[Extracted data entries]
□ □ □ □ □

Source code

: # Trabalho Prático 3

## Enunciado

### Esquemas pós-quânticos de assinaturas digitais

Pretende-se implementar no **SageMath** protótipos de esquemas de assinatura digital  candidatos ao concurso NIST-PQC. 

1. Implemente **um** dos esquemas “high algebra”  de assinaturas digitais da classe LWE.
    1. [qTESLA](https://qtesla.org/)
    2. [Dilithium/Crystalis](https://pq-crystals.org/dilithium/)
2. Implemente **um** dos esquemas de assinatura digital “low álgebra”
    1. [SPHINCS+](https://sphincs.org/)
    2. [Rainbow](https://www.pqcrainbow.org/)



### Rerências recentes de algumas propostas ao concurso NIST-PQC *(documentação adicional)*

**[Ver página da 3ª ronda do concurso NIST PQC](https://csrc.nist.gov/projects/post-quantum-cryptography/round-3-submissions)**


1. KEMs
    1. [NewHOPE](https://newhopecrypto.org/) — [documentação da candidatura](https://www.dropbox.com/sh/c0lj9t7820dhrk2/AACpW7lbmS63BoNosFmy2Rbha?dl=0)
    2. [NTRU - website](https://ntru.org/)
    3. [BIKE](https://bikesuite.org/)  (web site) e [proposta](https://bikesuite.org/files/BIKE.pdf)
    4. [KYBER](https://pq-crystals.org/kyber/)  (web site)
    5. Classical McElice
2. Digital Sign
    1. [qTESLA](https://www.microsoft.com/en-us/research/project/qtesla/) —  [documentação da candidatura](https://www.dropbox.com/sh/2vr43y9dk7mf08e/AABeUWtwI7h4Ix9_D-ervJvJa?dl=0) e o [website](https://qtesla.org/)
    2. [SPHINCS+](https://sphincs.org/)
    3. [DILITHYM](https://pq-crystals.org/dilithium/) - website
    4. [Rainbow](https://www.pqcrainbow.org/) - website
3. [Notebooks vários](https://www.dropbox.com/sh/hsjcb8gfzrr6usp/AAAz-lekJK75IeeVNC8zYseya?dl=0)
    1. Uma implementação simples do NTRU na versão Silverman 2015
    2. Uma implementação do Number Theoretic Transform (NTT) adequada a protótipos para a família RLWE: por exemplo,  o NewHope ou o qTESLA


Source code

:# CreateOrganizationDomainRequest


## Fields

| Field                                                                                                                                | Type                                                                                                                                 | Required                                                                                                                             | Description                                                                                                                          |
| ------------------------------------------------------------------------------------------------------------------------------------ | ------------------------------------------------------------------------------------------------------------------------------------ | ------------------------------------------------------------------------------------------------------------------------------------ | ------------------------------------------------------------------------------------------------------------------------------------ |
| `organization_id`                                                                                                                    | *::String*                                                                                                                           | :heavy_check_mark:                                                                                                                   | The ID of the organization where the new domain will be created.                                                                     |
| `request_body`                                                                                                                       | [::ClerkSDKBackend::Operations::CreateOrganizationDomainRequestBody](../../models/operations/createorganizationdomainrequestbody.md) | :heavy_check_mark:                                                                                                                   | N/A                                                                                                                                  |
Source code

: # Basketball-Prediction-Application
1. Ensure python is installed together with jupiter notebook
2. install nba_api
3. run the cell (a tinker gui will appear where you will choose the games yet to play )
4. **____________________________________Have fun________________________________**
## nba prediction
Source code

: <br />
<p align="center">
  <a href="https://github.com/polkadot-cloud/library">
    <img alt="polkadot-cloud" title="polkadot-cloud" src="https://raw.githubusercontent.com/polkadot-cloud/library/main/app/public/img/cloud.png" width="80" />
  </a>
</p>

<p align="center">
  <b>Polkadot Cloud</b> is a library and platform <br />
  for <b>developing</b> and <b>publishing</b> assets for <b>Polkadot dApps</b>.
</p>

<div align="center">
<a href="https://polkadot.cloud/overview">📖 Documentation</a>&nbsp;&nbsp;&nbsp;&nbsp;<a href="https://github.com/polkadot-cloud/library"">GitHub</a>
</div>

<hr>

□ □ □ □ □

The problem: The answer must be every line from the entries above that holds the string "Implemente".

Answer space:
1. Implemente **um** dos esquemas “high algebra”  de assinaturas digitais da classe LWE.
2. Implemente **um** dos esquemas de assinatura digital “low álgebra”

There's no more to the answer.